Word for word, repeat all of the entries.
+ + +
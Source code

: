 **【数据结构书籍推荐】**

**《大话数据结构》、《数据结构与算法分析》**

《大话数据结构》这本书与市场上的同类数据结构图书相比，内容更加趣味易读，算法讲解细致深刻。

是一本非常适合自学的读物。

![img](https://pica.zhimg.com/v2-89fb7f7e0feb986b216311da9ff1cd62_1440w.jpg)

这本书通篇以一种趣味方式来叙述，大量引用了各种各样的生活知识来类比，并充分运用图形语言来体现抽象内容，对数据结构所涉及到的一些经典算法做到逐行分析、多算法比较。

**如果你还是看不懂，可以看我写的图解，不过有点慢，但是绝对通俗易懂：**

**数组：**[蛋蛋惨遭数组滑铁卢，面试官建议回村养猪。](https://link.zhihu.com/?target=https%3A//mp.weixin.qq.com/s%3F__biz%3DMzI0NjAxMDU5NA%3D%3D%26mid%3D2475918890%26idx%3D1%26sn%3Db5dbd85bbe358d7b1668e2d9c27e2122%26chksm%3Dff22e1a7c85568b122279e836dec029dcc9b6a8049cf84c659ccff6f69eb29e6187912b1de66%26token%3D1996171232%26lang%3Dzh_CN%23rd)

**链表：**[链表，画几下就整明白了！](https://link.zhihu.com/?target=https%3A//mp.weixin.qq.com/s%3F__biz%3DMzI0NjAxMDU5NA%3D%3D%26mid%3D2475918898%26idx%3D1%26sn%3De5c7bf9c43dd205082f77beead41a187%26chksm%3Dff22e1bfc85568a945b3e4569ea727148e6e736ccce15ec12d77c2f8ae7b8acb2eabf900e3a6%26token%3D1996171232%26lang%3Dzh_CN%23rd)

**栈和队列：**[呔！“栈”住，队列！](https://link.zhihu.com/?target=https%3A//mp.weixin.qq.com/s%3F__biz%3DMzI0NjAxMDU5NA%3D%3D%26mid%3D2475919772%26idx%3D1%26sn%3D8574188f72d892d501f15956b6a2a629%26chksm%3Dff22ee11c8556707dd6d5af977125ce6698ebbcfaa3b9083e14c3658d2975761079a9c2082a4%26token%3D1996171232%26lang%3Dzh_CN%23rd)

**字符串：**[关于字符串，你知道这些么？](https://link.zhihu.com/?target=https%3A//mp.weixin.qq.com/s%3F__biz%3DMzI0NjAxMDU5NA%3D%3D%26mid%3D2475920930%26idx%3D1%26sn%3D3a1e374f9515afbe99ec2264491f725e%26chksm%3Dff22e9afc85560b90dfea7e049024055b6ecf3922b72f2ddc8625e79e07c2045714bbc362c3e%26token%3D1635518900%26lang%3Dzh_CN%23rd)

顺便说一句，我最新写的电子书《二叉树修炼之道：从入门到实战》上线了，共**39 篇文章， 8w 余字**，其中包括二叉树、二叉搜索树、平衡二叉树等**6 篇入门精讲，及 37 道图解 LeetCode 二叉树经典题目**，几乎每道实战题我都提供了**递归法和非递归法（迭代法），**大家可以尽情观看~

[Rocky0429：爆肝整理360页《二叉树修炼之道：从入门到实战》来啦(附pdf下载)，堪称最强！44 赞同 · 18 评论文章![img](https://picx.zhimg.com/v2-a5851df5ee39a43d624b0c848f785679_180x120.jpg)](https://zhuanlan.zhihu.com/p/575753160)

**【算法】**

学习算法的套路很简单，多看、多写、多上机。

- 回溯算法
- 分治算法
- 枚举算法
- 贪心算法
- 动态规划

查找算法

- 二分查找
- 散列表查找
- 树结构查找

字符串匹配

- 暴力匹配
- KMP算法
+ + +
* Completed exercise:
Source code

: **【数据结构书籍推荐】**

**《大话数据结构》、《数据结构与算法分析》**

《大话数据结构》这本书与市场上的同类数据结构图书相比，内容更加趣味易读，算法讲解细致深刻。

是一本非常适合自学的读物。

![img](https://pica.zhimg.com/v2-89fb7f7e0feb986b216311da9ff1cd62_1440w.jpg)

这本书通篇以一种趣味方式来叙述，大量引用了各种各样的生活知识来类比，并充分运用图形语言来体现抽象内容，对数据结构所涉及到的一些经典算法做到逐行分析、多算法比较。

**如果你还是看不懂，可以看我写的图解，不过有点慢，但是绝对通俗易懂：**

**数组：**[蛋蛋惨遭数组滑铁卢，面试官建议回村养猪。](https://link.zhihu.com/?target=https%3A//mp.weixin.qq.com/s%3F__biz%3DMzI0NjAxMDU5NA%3D%3D%26mid%3D2475918890%26idx%3D1%26sn%3Db5dbd85bbe358d7b1668e2d9c27e2122%26chksm%3Dff22e1a7c85568b122279e836dec029dcc9b6a8049cf84c659ccff6f69eb29e6187912b1de66%26token%3D1996171232%26lang%3Dzh_CN%23rd)

**链表：**[链表，画几下就整明白了！](https://link.zhihu.com/?target=https%3A//mp.weixin.qq.com/s%3F__biz%3DMzI0NjAxMDU5NA%3D%3D%26mid%3D2475918898%26idx%3D1%26sn%3De5c7bf9c43dd205082f77beead41a187%26chksm%3Dff22e1bfc85568a945b3e4569ea727148e6e736ccce15ec12d77c2f8ae7b8acb2eabf900e3a6%26token%3D1996171232%26lang%3Dzh_CN%23rd)

**栈和队列：**[呔！“栈”住，队列！](https://link.zhihu.com/?target=https%3A//mp.weixin.qq.com/s%3F__biz%3DMzI0NjAxMDU5NA%3D%3D%26mid%3D2475919772%26idx%3D1%26sn%3D8574188f72d892d501f15956b6a2a629%26chksm%3Dff22ee11c8556707dd6d5af977125ce6698ebbcfaa3b9083e14c3658d2975761079a9c2082a4%26token%3D1996171232%26lang%3Dzh_CN%23rd)

**字符串：**[关于字符串，你知道这些么？](https://link.zhihu.com/?target=https%3A//mp.weixin.qq.com/s%3F__biz%3DMzI0NjAxMDU5NA%3D%3D%26mid%3D2475920930%26idx%3D1%26sn%3D3a1e374f9515afbe99ec2264491f725e%26chksm%3Dff22e9afc85560b90dfea7e049024055b6ecf3922b72f2ddc8625e79e07c2045714bbc362c3e%26token%3D1635518900%26lang%3Dzh_CN%23rd)

顺便说一句，我最新写的电子书《二叉树修炼之道：从入门到实战》上线了，共**39 篇文章， 8w 余字**，其中包括二叉树、二叉搜索树、平衡二叉树等**6 篇入门精讲，及 37 道图解 LeetCode 二叉树经典题目**，几乎每道实战题我都提供了**递归法和非递归法（迭代法），**大家可以尽情观看~

[Rocky0429：爆肝整理360页《二叉树修炼之道：从入门到实战》来啦(附pdf下载)，堪称最强！44 赞同 · 18 评论文章![img](https://picx.zhimg.com/v2-a5851df5ee39a43d624b0c848f785679_180x120.jpg)](https://zhuanlan.zhihu.com/p/575753160)

**【算法】**

学习算法的套路很简单，多看、多写、多上机。

- 回溯算法
- 分治算法
- 枚举算法
- 贪心算法
- 动态规划

查找算法

- 二分查找
- 散列表查找
- 树结构查找

字符串匹配

- 暴力匹配
- KMP算法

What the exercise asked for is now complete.